## Exercise prompt
A faithful copy without images is required: write out all the records exactly.
--- START ---
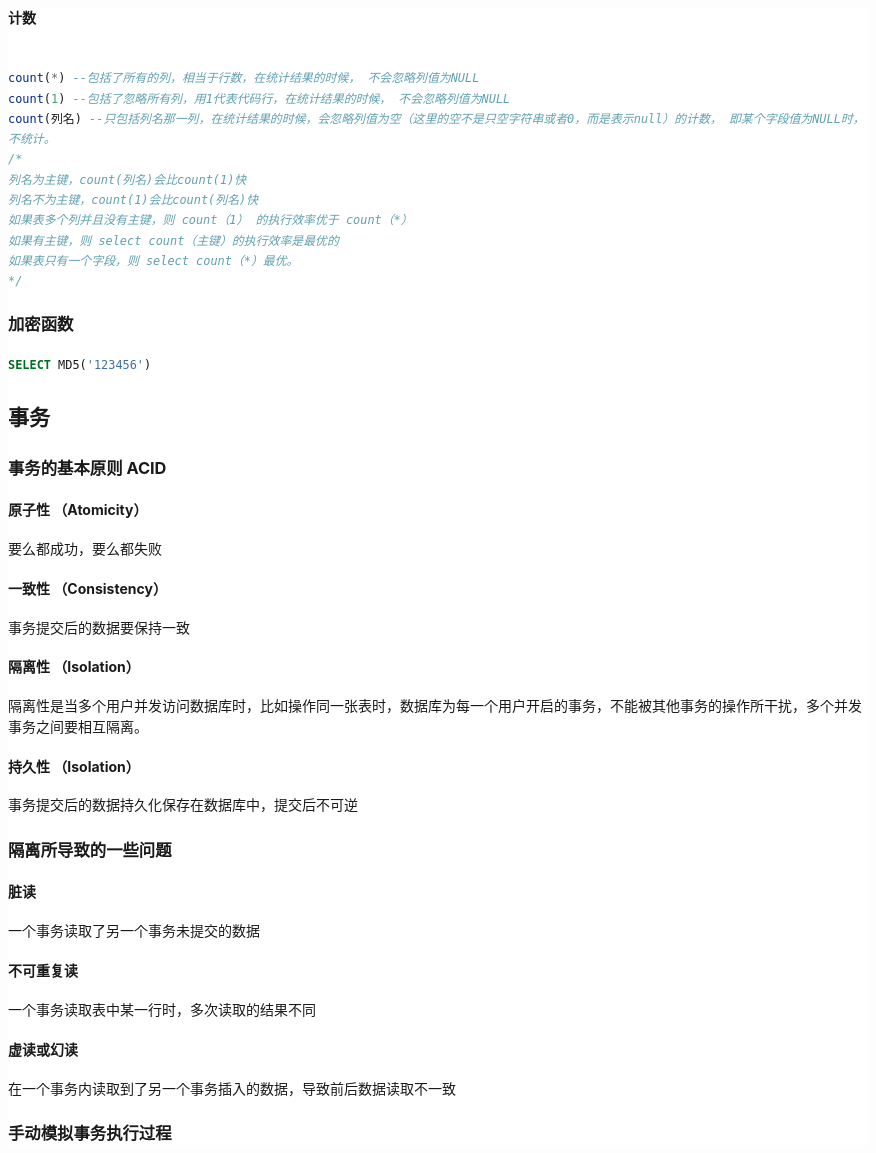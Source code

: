 #### 计数
```sql

count(*) --包括了所有的列，相当于行数，在统计结果的时候， 不会忽略列值为NULL  
count(1) --包括了忽略所有列，用1代表代码行，在统计结果的时候， 不会忽略列值为NULL  
count(列名) --只包括列名那一列，在统计结果的时候，会忽略列值为空（这里的空不是只空字符串或者0，而是表示null）的计数， 即某个字段值为NULL时，不统计。
/*
列名为主键，count(列名)会比count(1)快  
列名不为主键，count(1)会比count(列名)快  
如果表多个列并且没有主键，则 count（1） 的执行效率优于 count（*）  
如果有主键，则 select count（主键）的执行效率是最优的  
如果表只有一个字段，则 select count（*）最优。
*/
```

### 加密函数

```sql
SELECT MD5('123456')
```

## 事务

### 事务的基本原则 ACID

#### 原子性 （Atomicity）
要么都成功，要么都失败

#### 一致性 （Consistency）
事务提交后的数据要保持一致

#### 隔离性 （Isolation）
隔离性是当多个用户并发访问数据库时，比如操作同一张表时，数据库为每一个用户开启的事务，不能被其他事务的操作所干扰，多个并发事务之间要相互隔离。

#### 持久性 （Isolation）
事务提交后的数据持久化保存在数据库中，提交后不可逆

### 隔离所导致的一些问题

#### 脏读
一个事务读取了另一个事务未提交的数据

#### 不可重复读
一个事务读取表中某一行时，多次读取的结果不同

#### 虚读或幻读
在一个事务内读取到了另一个事务插入的数据，导致前后数据读取不一致




### 手动模拟事务执行过程
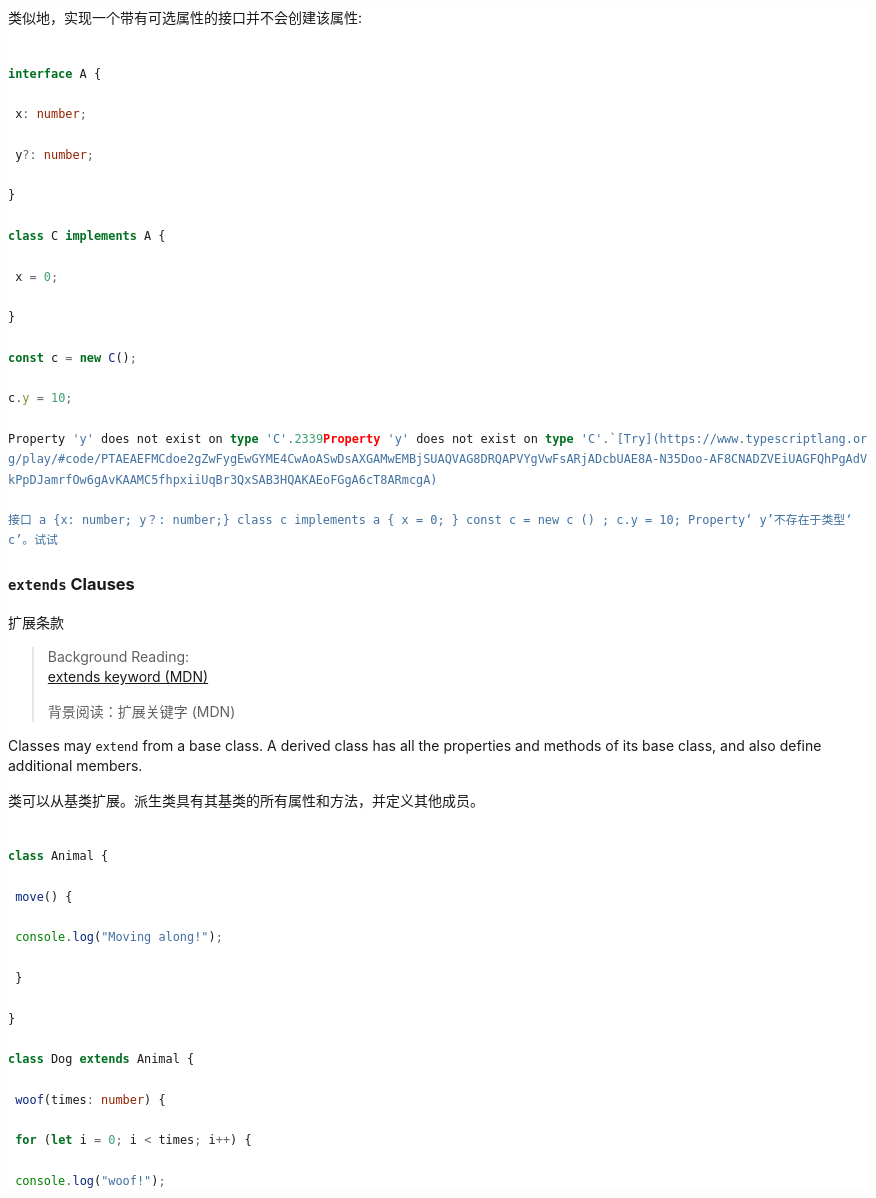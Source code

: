 类似地，实现一个带有可选属性的接口并不会创建该属性:

```ts

interface A {

 x: number;

 y?: number;

}

class C implements A {

 x = 0;

}

const c = new C();

c.y = 10;

Property 'y' does not exist on type 'C'.2339Property 'y' does not exist on type 'C'.`[Try](https://www.typescriptlang.org/play/#code/PTAEAEFMCdoe2gZwFygEwGYME4CwAoASwDsAXGAMwEMBjSUAQVAG8DRQAPVYgVwFsARjADcbUAE8A-N35Doo-AF8CNADZVEiUAGFQhPgAdVkPpDJamrfOw6gAvKAAMC5fhpxiiUqBr3QxSAB3HQAKAEoFGgA6cT8ARmcgA)

接口 a {x: number; y？: number;} class c implements a { x = 0; } const c = new c () ; c.y = 10; Property‘ y’不存在于类型‘ c’。试试


```

### [](#extends-clauses)`extends` Clauses

扩展条款

> Background Reading:  
> [extends keyword (MDN)](https://developer.mozilla.org/en-US/docs/Web/JavaScript/Reference/Classes/extends)  
> 
> 背景阅读：扩展关键字 (MDN)

Classes may `extend` from a base class. A derived class has all the properties and methods of its base class, and also define additional members.

类可以从基类扩展。派生类具有其基类的所有属性和方法，并定义其他成员。

```ts

class Animal {

 move() {

 console.log("Moving along!");

 }

}

class Dog extends Animal {

 woof(times: number) {

 for (let i = 0; i < times; i++) {

 console.log("woof!");
```
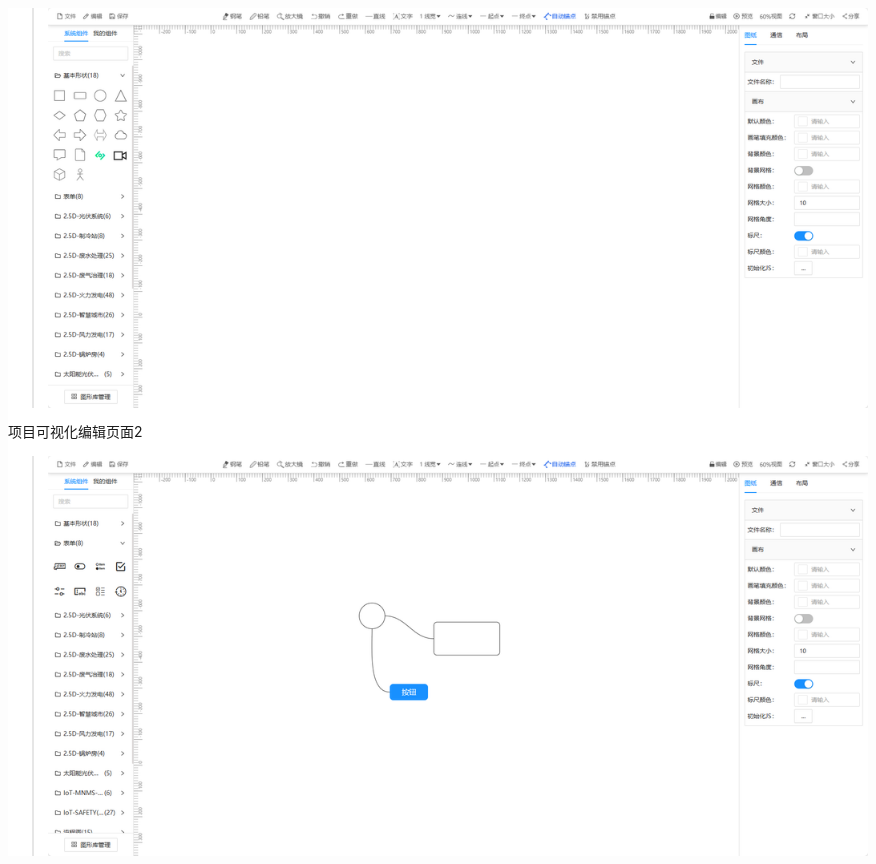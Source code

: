 > <img width="100%" align="center" src="./images/1720592339906.jpg" />

项目可视化编辑页面2
> <img width="100%" align="center" src="./images/1720592440688.jpg">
--- END ---
## Result below
Source code

: #### 计数
```sql

count(*) --包括了所有的列，相当于行数，在统计结果的时候， 不会忽略列值为NULL  
count(1) --包括了忽略所有列，用1代表代码行，在统计结果的时候， 不会忽略列值为NULL  
count(列名) --只包括列名那一列，在统计结果的时候，会忽略列值为空（这里的空不是只空字符串或者0，而是表示null）的计数， 即某个字段值为NULL时，不统计。
/*
列名为主键，count(列名)会比count(1)快  
列名不为主键，count(1)会比count(列名)快  
如果表多个列并且没有主键，则 count（1） 的执行效率优于 count（*）  
如果有主键，则 select count（主键）的执行效率是最优的  
如果表只有一个字段，则 select count（*）最优。
*/
```

### 加密函数

```sql
SELECT MD5('123456')
```

## 事务

### 事务的基本原则 ACID

#### 原子性 （Atomicity）
要么都成功，要么都失败

#### 一致性 （Consistency）
事务提交后的数据要保持一致

#### 隔离性 （Isolation）
隔离性是当多个用户并发访问数据库时，比如操作同一张表时，数据库为每一个用户开启的事务，不能被其他事务的操作所干扰，多个并发事务之间要相互隔离。

#### 持久性 （Isolation）
事务提交后的数据持久化保存在数据库中，提交后不可逆

### 隔离所导致的一些问题

#### 脏读
一个事务读取了另一个事务未提交的数据

#### 不可重复读
一个事务读取表中某一行时，多次读取的结果不同

#### 虚读或幻读
在一个事务内读取到了另一个事务插入的数据，导致前后数据读取不一致




### 手动模拟事务执行过程
Source code

: 类似地，实现一个带有可选属性的接口并不会创建该属性:

```ts

interface A {

 x: number;

 y?: number;

}

class C implements A {

 x = 0;

}

const c = new C();

c.y = 10;

Property 'y' does not exist on type 'C'.2339Property 'y' does not exist on type 'C'.`[Try](https://www.typescriptlang.org/play/#code/PTAEAEFMCdoe2gZwFygEwGYME4CwAoASwDsAXGAMwEMBjSUAQVAG8DRQAPVYgVwFsARjADcbUAE8A-N35Doo-AF8CNADZVEiUAGFQhPgAdVkPpDJamrfOw6gAvKAAMC5fhpxiiUqBr3QxSAB3HQAKAEoFGgA6cT8ARmcgA)

接口 a {x: number; y？: number;} class c implements a { x = 0; } const c = new c () ; c.y = 10; Property‘ y’不存在于类型‘ c’。试试


```

### [](#extends-clauses)`extends` Clauses

扩展条款

> Background Reading:  
> [extends keyword (MDN)](https://developer.mozilla.org/en-US/docs/Web/JavaScript/Reference/Classes/extends)  
> 
> 背景阅读：扩展关键字 (MDN)

Classes may `extend` from a base class. A derived class has all the properties and methods of its base class, and also define additional members.

类可以从基类扩展。派生类具有其基类的所有属性和方法，并定义其他成员。

```ts

class Animal {

 move() {

 console.log("Moving along!");

 }

}

class Dog extends Animal {

 woof(times: number) {

 for (let i = 0; i < times; i++) {

 console.log("woof!");
```
Source code

: > <img width="100%" align="center" src="./images/1720592339906.jpg" />

项目可视化编辑页面2
> <img width="100%" align="center" src="./images/1720592440688.jpg">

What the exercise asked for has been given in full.